The fight to get boxing on the programme has been long and arduous, but finally it's there, and that seems right. You can oppose boxing - and plenty do - but you cannot oppose women's boxing. Otherwise, we are back in the pre-1984 days, when there was no women's marathon on the grounds that running such a distance was too far for females and was thought to cause them permanent damage.
Boxing and track cycling were the last bastions of institutionalised, IOC-perpetuated sexism, but now, finally, the walls have crumbled and the girls are storming the gaffs, in the velodrome and the ring.
The record books will record that history was made at 1.30pm on Sunday 5 August, 2012, as Elena Savelyeva of Russia and Hye Song Kim of North Korea fought the first women's bout at an Olympic Games.

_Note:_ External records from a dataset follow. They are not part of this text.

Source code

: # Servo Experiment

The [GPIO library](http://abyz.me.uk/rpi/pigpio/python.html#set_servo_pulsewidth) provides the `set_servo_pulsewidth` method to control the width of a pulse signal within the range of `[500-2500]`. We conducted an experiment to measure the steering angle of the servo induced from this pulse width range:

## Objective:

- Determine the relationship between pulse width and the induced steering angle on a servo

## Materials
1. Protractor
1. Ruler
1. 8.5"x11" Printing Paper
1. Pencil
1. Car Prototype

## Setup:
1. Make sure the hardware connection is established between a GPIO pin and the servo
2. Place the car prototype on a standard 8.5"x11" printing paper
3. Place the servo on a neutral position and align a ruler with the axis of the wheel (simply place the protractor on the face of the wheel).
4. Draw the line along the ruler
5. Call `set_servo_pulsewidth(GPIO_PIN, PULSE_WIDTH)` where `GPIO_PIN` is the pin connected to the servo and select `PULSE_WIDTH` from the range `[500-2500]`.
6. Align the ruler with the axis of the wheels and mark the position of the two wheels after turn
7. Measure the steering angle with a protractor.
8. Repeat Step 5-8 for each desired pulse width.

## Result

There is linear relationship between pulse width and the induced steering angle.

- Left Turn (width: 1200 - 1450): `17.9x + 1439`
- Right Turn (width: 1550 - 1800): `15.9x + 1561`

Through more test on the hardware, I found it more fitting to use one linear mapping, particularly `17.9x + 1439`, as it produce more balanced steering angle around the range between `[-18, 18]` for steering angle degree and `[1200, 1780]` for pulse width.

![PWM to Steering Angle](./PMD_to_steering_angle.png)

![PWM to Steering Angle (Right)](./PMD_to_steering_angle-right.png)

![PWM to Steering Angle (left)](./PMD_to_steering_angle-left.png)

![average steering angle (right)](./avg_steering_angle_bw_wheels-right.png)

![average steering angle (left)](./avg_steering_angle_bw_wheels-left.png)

Sadly, it wasn't the most auspicious start, a dour affair that played out in front of a subdued crowd, with the Russian eventually prevailing.
But the second contest offered a complete contrast, because the two boxers, both diminutive and vivacious, entered the arena and instantly illuminated it with their dazzling smiles. It was a South American match-up, Erica Matos of Brazil against Karlha Magliocco of Venezuela, and it perked the crowed up no end.
Both were light on their feet and danced around the ring, spraying punches, and on two occasions ending up on the canvas, together, to ironic cheers. Otherwise the cheers were appreciative, in acknowledgement of their extraordinary energy, if nothing else.
The applause was loud and warm as the bell clanged for the end of the contest, with Magliocco an impressive winner, still smiling and whooping up the crowd. Between the fighters there were hugs, smiles, cheers and general exuberence, of the kind you don't often get in men's boxing.
And then there was a standard of boxing that you don't often get in men's boxing. The arena erupted as India's Mangte Chungneijang Mary Kom, also known simply as Mary Kom or 'Magnificent Mary', was introduced.
"Mary Kom, Mary Kom," chanted a sizeable and voluble Indian contingent, waving their country's flag.
She comes from Manipur in the north-east, close to Burma -- she looks more Burmese than Indian - and is an extraordinary fighter: five-foot-two, eight-stone, a mother of twin boys, and a five-time world champion. Oh, and, as appointed by the Manipur state government, an Additional Superintendent of Police. And there is a road named after her.
Ordeal
Her bout with Poland's Karolina Michalczuk was a strength-sapping ordeal; both were dead on their feet at the end, but it was Mary Kom who dominated, punching well and winning convincingly, the scorecard reading 19-14.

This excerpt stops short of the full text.